The website Slash film lists Attack the Block as a "true cult classic" deserving of its own action figures. In his review, Chicago Sun-Times critic Roger Ebert praised the film's use of character development and the performance given by Boyega. Scott Wampler of The Examiner rated it A+ and said it was officially the best film of the 2011 film festival season and likened it to other debuts such as Neill Blomkamp's District 9 and Quentin Tarantino's Reservoir Dogs. Matt Patches writing for Cinemablend said "Attack the Block, even on its small scale, may wind up as one of the best action movies of the year". Christ Tilly at IGN gave it four stars saying "Cornish directs with the confidence of a seasoned pro" and calling the film "a blast from start-to-finish." Ben Rawson-Jones of Digital Spy awarded the movie four stars, saying that it is "exactly the kind of distinctly homegrown product that the British film industry should be making". Mark Kermode gave a mixed review saying he did not dislike the film, but "wanted it to be funnier" and "needed it to be scarier".

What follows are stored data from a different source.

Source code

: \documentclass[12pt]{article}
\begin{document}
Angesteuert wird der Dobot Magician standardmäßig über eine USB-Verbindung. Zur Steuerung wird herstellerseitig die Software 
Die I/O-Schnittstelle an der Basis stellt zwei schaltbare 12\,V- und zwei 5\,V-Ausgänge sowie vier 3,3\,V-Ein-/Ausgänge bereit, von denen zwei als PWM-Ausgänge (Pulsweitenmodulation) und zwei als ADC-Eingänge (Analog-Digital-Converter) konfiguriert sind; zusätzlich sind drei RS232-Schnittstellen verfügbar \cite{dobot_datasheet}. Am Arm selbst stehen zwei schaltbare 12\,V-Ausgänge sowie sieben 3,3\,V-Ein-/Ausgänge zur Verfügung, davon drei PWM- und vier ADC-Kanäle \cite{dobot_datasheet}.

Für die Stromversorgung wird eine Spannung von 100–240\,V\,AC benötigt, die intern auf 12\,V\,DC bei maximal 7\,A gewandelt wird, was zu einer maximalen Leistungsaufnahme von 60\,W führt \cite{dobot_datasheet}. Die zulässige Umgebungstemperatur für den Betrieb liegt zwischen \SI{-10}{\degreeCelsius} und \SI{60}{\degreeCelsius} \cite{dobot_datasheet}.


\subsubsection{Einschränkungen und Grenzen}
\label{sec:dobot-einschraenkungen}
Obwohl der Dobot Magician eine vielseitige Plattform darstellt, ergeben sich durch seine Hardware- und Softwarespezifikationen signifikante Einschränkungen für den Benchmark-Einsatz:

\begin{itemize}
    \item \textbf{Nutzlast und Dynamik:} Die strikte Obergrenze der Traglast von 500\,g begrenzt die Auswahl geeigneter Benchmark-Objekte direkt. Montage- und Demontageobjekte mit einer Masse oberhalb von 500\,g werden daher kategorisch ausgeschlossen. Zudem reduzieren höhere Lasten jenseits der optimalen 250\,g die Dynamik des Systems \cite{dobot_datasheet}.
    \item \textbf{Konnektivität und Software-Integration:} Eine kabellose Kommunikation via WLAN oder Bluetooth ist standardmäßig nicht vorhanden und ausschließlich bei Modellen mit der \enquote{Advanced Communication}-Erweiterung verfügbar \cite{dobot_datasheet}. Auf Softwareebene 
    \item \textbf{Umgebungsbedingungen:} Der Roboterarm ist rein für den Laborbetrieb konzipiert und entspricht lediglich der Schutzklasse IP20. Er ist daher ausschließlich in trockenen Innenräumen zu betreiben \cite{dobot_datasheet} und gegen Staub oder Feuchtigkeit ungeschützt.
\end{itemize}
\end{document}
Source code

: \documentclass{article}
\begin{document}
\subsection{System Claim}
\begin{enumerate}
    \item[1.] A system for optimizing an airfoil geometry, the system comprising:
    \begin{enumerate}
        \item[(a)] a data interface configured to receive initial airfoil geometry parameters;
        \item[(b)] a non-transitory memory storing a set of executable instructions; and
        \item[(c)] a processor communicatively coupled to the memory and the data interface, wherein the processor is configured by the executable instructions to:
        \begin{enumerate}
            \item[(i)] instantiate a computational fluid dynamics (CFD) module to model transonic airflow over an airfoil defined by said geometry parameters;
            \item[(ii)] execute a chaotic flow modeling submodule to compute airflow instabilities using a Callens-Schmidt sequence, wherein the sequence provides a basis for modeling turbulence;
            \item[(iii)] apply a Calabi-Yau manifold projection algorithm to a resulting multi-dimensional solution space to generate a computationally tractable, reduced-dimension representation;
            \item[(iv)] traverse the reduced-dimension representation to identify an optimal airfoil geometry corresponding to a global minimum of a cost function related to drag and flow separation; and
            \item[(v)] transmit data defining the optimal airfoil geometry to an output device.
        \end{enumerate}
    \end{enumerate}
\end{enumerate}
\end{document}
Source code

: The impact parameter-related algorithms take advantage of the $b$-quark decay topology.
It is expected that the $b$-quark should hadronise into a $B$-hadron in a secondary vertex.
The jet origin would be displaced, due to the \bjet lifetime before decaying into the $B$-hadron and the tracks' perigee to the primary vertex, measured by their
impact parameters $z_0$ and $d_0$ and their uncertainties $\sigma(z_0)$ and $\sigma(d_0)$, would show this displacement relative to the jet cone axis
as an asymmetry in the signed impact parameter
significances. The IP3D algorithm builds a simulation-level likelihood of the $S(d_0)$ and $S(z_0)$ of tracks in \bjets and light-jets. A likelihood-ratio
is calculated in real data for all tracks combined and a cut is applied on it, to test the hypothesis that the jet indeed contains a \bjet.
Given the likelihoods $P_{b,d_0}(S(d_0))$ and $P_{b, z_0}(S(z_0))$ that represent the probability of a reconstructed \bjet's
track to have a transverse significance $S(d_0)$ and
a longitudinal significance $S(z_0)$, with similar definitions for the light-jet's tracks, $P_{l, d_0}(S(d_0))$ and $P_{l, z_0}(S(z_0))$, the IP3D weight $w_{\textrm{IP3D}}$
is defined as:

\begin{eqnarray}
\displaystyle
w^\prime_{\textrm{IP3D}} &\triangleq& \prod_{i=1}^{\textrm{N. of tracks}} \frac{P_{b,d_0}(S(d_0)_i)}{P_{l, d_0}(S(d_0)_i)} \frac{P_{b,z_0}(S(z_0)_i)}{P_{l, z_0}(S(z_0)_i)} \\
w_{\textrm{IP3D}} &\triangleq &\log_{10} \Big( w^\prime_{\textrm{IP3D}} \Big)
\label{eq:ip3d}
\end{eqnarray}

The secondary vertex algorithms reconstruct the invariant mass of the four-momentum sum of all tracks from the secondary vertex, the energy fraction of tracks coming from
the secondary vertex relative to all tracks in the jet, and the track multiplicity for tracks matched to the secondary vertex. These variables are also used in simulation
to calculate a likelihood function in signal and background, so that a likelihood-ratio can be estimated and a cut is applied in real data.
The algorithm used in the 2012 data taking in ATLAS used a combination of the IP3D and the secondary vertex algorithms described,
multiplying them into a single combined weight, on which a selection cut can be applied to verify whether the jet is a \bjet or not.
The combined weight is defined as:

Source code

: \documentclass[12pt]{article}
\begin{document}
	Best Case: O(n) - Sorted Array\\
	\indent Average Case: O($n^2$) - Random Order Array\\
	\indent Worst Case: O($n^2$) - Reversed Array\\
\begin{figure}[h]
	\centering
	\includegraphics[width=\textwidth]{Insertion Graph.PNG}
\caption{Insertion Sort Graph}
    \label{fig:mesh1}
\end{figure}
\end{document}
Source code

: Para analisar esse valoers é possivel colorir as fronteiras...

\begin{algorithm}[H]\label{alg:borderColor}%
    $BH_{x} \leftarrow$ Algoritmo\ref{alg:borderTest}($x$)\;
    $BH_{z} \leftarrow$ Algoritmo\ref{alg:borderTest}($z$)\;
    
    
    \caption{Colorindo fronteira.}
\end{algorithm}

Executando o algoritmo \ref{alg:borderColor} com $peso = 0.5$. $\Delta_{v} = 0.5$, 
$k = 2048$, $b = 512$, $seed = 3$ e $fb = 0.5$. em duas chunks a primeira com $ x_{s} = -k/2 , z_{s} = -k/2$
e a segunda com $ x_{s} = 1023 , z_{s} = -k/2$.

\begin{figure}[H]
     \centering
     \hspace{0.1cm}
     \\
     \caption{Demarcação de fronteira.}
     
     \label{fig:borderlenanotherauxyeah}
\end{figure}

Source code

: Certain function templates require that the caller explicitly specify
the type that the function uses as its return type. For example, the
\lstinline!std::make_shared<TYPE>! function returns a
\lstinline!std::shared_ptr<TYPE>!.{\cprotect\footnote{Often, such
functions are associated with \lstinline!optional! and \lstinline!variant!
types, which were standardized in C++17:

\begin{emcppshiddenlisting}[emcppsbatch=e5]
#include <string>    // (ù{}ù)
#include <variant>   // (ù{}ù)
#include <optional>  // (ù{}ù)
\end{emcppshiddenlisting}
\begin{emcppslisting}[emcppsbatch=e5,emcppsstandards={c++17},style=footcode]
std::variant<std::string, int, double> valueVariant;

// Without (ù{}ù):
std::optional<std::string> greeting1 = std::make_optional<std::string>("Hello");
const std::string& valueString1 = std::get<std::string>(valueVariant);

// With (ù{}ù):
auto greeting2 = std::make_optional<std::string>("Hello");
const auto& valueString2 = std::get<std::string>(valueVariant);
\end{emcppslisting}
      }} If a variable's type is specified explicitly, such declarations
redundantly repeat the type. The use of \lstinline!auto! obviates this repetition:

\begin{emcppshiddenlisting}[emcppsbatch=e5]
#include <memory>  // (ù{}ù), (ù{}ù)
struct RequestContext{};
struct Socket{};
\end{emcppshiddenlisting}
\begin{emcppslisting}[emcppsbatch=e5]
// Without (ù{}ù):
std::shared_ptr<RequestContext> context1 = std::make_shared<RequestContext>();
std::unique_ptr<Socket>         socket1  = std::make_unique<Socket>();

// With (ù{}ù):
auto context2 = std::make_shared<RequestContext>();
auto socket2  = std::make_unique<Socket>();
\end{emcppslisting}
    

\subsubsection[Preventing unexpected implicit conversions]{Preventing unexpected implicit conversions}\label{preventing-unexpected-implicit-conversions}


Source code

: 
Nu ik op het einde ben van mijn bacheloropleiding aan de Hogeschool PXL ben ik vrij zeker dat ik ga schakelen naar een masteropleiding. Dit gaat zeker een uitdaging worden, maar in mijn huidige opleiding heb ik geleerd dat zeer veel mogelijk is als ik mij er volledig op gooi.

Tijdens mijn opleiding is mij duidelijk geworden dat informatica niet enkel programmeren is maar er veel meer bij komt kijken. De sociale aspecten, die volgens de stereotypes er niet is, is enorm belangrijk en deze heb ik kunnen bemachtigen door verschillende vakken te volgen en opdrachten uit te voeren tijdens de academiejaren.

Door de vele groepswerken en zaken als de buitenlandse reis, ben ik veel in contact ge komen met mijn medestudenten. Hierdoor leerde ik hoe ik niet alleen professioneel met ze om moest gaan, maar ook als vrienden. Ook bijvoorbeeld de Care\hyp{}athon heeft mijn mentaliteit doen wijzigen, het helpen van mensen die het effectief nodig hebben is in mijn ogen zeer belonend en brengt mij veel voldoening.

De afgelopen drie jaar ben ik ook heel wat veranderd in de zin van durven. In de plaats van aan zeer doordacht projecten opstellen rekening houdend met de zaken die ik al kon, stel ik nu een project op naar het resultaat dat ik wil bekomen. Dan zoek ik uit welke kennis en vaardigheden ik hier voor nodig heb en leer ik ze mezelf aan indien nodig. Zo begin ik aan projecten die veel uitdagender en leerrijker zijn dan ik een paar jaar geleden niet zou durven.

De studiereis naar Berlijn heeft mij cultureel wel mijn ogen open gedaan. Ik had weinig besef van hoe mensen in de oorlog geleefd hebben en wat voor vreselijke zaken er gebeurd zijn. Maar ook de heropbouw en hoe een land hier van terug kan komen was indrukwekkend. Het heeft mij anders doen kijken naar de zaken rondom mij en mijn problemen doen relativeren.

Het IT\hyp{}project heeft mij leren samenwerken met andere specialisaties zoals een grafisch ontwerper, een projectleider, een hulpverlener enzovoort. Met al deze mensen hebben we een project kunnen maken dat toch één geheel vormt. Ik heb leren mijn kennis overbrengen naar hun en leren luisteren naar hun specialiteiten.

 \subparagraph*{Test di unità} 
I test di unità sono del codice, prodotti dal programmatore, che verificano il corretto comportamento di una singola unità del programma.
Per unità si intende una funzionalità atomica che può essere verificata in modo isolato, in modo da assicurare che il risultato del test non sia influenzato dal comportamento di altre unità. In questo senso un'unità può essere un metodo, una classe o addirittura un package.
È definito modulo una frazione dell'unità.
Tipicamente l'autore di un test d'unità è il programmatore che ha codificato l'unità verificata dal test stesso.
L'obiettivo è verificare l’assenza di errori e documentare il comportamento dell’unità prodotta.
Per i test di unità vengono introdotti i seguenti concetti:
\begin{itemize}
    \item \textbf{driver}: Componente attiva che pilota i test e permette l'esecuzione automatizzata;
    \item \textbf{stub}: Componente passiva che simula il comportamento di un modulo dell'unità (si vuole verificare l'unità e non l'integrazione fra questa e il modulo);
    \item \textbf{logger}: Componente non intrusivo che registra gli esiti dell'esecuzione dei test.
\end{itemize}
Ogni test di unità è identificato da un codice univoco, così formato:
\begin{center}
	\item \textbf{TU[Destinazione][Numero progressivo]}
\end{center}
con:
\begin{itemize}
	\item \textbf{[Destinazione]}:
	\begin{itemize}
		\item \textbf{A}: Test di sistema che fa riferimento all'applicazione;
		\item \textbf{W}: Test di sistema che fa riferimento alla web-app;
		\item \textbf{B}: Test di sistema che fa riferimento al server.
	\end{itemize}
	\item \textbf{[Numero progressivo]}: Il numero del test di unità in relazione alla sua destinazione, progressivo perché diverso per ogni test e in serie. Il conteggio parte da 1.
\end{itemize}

Attack the Block was revisited by critics following the casting of its two lead actors as stars of flagship science fiction franchises – Boyega as Finn in Star Wars and Whittaker as the Thirteenth Doctor in Doctor Who. In a 2017 retrospective, Tom Philip writing for GQ described the film as "one of the most confidently-delivered debut feature films in recent memory" and said it "still stands out as one of the best genre-mashup films of the decade", while Nathan Rabin for Rotten Tomatoes said that the film deserved cult status and called it "a star-making vehicle in the truest sense". It was listed among Wired Magazines best films of the 2010s.

===Accolades===

- Audience Award for Best Film (Midnights) at SXSW 2011
- Audience Award for Best Narrative Feature at the Los Angeles Film Festival
- Audience Award for Best European or American Feature at the 2011 Fantasia Festival
- Melies d'Argent for Best European Fantastic Feature Film 2011 at the Lund International Fantastic Film Festival
- Muut Award for Best Visual Concept at the 2011 Miskolc International Film Festival
- Bassan Arts and Crafts Award for Best Production Design at the Torino Film Festival 2011
- Golden Mouse Online Critics Award for Best Film at the Torino Film Festival 2011
- Best Debut Director at the 2011 New York Film Critics Online Awards
- Best First Feature at the 2011 Toronto Film Critics Association Awards
- Best Original Soundtrack at the 2011 Sitges Film Festival
- Special Jury Award at the 2011 Sitges Film Festival
- Audience Award for Best Motion Picture at the 2011 Sitges Film Festival
- Jose Luis Guarner Critic Award at the 2011 Sitges Film Festival
- Special Mention at the 2011 Black Film Critics Circle Awards: "Attack The Block is a genre film that defies a number of conventions, not only by having a primarily black cast but portraying each character with a dignity seldom seen on screen and even more rarely in a Science-Fiction film."
- Best First Film at the 2011 Austin Film Critics Association Awards
- Best Original Score at the 2011 Austin Film Critics Association Awards
- Best Actor to John Boyega at the 2011 Black Reel Awards
- Outstanding Foreign Film at the 2011 Black Reel Awards

==Sequel==
In May 2021, it was announced that Cornish would be writing and directing a sequel, with Boyega set to reprise his role and produce.

Boyega confirmed in May 2025 that the script had been completed.